Hikoshi just seemed to struggle when he ported the music to the Genesis. David Wise is a brilliant composer, and his soundtrack was truly memorable on the NES, but it really sounds crude and rough on the Genesis. That’s not to say that I hate it by any means, as I’ve come to really appreciate the upbeat and keyed up sound of the Genesis soundtrack. It really fires me up for the fast gameplay. I also have to say that the themes for stages eight, nine, and ten are definitely better on the Genesis.

As a whole the sound effects sound very grating and rough on the Genesis and are lacking all of the charm of the NES.

Ragnarok’s Canyon (NES)

Ragnarok’s Canyon (Genesis)

Turbo Tunnel Part 2 (NES)

Turbo Tunnel (Genesis)


Gameplay: If you’ve played both releases, you’d know that Arc System Works drastically watered-down the difficulty of the Genesis port. This makes it the best one to start with if you’re new to the series. In the Genesis version, you automatically start with five lives instead of the three given on the NES.

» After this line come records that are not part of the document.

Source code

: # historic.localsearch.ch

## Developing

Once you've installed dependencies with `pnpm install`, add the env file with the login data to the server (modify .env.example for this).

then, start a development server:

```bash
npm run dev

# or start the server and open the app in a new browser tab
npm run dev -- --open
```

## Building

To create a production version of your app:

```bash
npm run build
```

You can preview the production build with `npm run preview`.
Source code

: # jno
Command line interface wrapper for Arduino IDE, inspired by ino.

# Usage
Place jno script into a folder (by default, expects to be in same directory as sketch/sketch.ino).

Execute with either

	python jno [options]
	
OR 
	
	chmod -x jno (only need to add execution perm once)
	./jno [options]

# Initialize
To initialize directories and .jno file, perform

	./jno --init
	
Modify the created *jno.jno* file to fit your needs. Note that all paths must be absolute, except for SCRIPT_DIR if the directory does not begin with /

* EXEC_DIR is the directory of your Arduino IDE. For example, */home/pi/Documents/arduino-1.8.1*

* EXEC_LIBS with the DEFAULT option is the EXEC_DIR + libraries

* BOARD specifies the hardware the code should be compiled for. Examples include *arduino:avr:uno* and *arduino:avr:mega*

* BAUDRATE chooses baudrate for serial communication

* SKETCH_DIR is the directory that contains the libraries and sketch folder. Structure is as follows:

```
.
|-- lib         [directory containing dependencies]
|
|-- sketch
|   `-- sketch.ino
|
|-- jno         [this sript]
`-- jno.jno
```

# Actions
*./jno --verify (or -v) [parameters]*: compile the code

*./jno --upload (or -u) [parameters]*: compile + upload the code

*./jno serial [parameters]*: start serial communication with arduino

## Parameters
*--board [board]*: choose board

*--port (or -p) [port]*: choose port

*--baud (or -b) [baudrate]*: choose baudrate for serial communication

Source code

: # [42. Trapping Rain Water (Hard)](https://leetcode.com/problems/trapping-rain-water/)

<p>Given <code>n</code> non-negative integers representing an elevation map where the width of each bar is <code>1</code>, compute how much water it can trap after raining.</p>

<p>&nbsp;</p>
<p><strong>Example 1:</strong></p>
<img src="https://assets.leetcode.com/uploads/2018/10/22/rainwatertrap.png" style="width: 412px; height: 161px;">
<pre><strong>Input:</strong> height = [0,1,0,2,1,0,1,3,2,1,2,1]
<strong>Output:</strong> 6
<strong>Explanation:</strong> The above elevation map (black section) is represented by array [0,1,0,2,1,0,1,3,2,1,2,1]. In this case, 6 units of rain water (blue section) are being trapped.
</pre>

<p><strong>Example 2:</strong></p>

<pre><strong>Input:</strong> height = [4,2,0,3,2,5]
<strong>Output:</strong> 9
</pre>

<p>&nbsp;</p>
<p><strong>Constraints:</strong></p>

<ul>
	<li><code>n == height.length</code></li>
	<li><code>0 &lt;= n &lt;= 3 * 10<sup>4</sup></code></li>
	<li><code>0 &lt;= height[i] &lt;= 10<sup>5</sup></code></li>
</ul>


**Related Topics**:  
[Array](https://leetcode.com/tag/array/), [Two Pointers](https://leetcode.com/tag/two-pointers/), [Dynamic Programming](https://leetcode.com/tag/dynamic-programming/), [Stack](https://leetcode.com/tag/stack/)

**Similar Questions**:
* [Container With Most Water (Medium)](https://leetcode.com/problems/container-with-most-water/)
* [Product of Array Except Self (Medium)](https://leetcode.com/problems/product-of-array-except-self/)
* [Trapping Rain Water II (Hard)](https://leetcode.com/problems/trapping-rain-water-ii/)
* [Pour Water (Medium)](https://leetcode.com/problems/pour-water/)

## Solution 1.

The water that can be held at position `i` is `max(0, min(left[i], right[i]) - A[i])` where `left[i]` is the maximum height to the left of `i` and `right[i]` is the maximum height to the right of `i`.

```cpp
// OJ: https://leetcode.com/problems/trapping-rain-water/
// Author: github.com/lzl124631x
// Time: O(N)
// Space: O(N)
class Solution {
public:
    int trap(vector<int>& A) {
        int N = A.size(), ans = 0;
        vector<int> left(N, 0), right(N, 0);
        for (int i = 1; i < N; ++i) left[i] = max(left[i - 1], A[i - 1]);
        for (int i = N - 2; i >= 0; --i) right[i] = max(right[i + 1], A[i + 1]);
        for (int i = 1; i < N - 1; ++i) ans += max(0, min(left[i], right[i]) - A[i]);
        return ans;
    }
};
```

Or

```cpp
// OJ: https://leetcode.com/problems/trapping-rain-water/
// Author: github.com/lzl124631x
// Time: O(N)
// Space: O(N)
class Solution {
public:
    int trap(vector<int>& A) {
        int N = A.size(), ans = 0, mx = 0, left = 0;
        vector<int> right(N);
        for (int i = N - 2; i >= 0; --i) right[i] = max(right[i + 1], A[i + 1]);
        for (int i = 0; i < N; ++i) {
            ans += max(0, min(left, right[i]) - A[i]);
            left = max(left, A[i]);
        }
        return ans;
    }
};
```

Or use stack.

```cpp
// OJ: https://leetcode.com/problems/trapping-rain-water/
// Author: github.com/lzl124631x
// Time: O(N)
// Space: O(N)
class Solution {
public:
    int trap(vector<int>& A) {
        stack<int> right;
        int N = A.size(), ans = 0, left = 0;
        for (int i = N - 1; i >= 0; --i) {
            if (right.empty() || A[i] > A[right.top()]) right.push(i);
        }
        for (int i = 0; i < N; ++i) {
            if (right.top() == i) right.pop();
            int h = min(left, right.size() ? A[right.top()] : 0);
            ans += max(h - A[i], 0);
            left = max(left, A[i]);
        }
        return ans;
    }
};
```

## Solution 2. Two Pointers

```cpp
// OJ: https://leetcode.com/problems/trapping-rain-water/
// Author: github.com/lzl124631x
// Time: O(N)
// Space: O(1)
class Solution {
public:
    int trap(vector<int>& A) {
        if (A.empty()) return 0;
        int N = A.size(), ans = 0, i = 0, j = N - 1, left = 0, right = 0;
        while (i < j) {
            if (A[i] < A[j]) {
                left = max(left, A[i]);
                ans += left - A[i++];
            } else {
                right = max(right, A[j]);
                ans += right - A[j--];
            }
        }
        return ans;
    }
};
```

The most notable chance is in the speed of the game. The NES version practically requires twitch reflexes of a god, as it moves so fast. The Genesis version’s speed is drastically reduced and gives you a lot more breathing room. The other big difference is in the zoom of the screen. The Genesis port is zoomed in further, giving you a bit more room to move around and maneuver through the stages. If you compare the two side-by-side in the screen shots, you can actually see more obstacles in the NES game due to the ratio.

Also, the Genesis version is full of easy leaching areas where you can rack up dozens of lives and points as the enemies are very easy to hit and juggle over and over again. This is very hard to do on the NES, and you can often juggle an enemy only a few times before the game disables the collision detection and doesn’t allow you to hit the enemy anymore. Other reasons the Genesis port is easier include the logs in stage seven, which move all the way up to the land you’re standing on, instead of making you jump to them like on the NES. Moreover, many of the bosses in the Genesis version also don’t speed up much when they’re close to being defeated. Other examples are that the sharks in stage nine can be defeated, unlike the NES version, the logs in stage five no longer move up and down, and the timing of the disappearing platforms in the final stage are timed differently and are much more forgiving as a whole.

Altogether, the Genesis release just feels tighter where as the NES version can feel a bit loose and can cause some unwanted deaths at times due to the speed. The Genesis game also fixes the game breaking bug in stage eleven, which completely disables player two’s controls completely making the game impossible to complete in the NES version. Still, Battletoads came out first on the NES and just feels more rewarding when you progress through it.

Side by Side- Battletoads 3


Final Assessment

Overall, I really like the NES Battletoads original. Perhaps it’s because I grew up with it and it has some nostalgia for me, but I also think it’s technically the superior game. That’s not to say that the Genesis version is bad either, since its weak points are only minor, aside from the missing parts of the ending. Aside from that, the Genesis game is clearly the version to start with as it’s just far easier compared to the punishing difficulty of the NES one.

Battletoads image property of TheWolfGalaxy.

One Comment

  1. With how much more powerful the Mega Drive was, I couldn’t help but feel a bit disappointed. It wasn’t just missing parts of the ending, there was no intro to the Mega Drive version. I still loved it and was so proud when I finished the game solo as it took so long to do. I could never solo the NES original, I could only complete it with a friend.